- _WHAT THE TASK REQUIRES_
With the images removed, reproduce each entry below word for word.

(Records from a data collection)
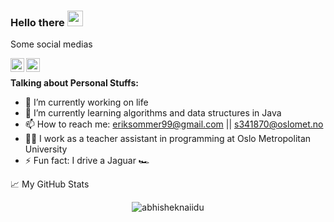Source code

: ### Hello there <img src="https://media.giphy.com/media/hvRJCLFzcasrR4ia7z/giphy.gif" width="25px">

Some social medias

<a href="https://www.instagram.com/erik_sommer/">
  <img align="left" alt="Erik Sommer´s Instagram" width="22px" src="https://cdn.jsdelivr.net/npm/simple-icons@v3/icons/instagram.svg" />
</a>

<a href="https://www.linkedin.com/in/erik-storås-sommer-24b89a1a2/">
  <img align="left" alt="Erik Sommer´s LinkdeIN" width="22px" src="https://cdn.jsdelivr.net/npm/simple-icons@v3/icons/linkedin.svg" />
</a>

<br />

**Talking about Personal Stuffs:**
- 🔭 I’m currently working on life  
- 🌱 I’m currently learning algorithms and data structures in Java
- 📫 How to reach me: eriksommer99@gmail.com || s341870@oslomet.no
- 👨‍💻 I work as a teacher assistant in programming at Oslo Metropolitan University
- ⚡ Fun fact: I drive a Jaguar 🏎


<summary>📈 My GitHub Stats</summary>

<p align="center"> <img src="https://github-readme-stats.vercel.app/api?username=ErikSommer99&show_icons=true&theme=gotham" alt="abhisheknaiidu" />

- _EXERCISE SOLUTION_
Source code

: ### Hello there <img src="https://media.giphy.com/media/hvRJCLFzcasrR4ia7z/giphy.gif" width="25px">

Some social medias

<a href="https://www.instagram.com/erik_sommer/">
  <img align="left" alt="Erik Sommer´s Instagram" width="22px" src="https://cdn.jsdelivr.net/npm/simple-icons@v3/icons/instagram.svg" />
</a>

<a href="https://www.linkedin.com/in/erik-storås-sommer-24b89a1a2/">
  <img align="left" alt="Erik Sommer´s LinkdeIN" width="22px" src="https://cdn.jsdelivr.net/npm/simple-icons@v3/icons/linkedin.svg" />
</a>

<br />

**Talking about Personal Stuffs:**
- 🔭 I’m currently working on life  
- 🌱 I’m currently learning algorithms and data structures in Java
- 📫 How to reach me: eriksommer99@gmail.com || s341870@oslomet.no
- 👨‍💻 I work as a teacher assistant in programming at Oslo Metropolitan University
- ⚡ Fun fact: I drive a Jaguar 🏎


<summary>📈 My GitHub Stats</summary>

<p align="center"> <img src="https://github-readme-stats.vercel.app/api?username=ErikSommer99&show_icons=true&theme=gotham" alt="abhisheknaiidu" />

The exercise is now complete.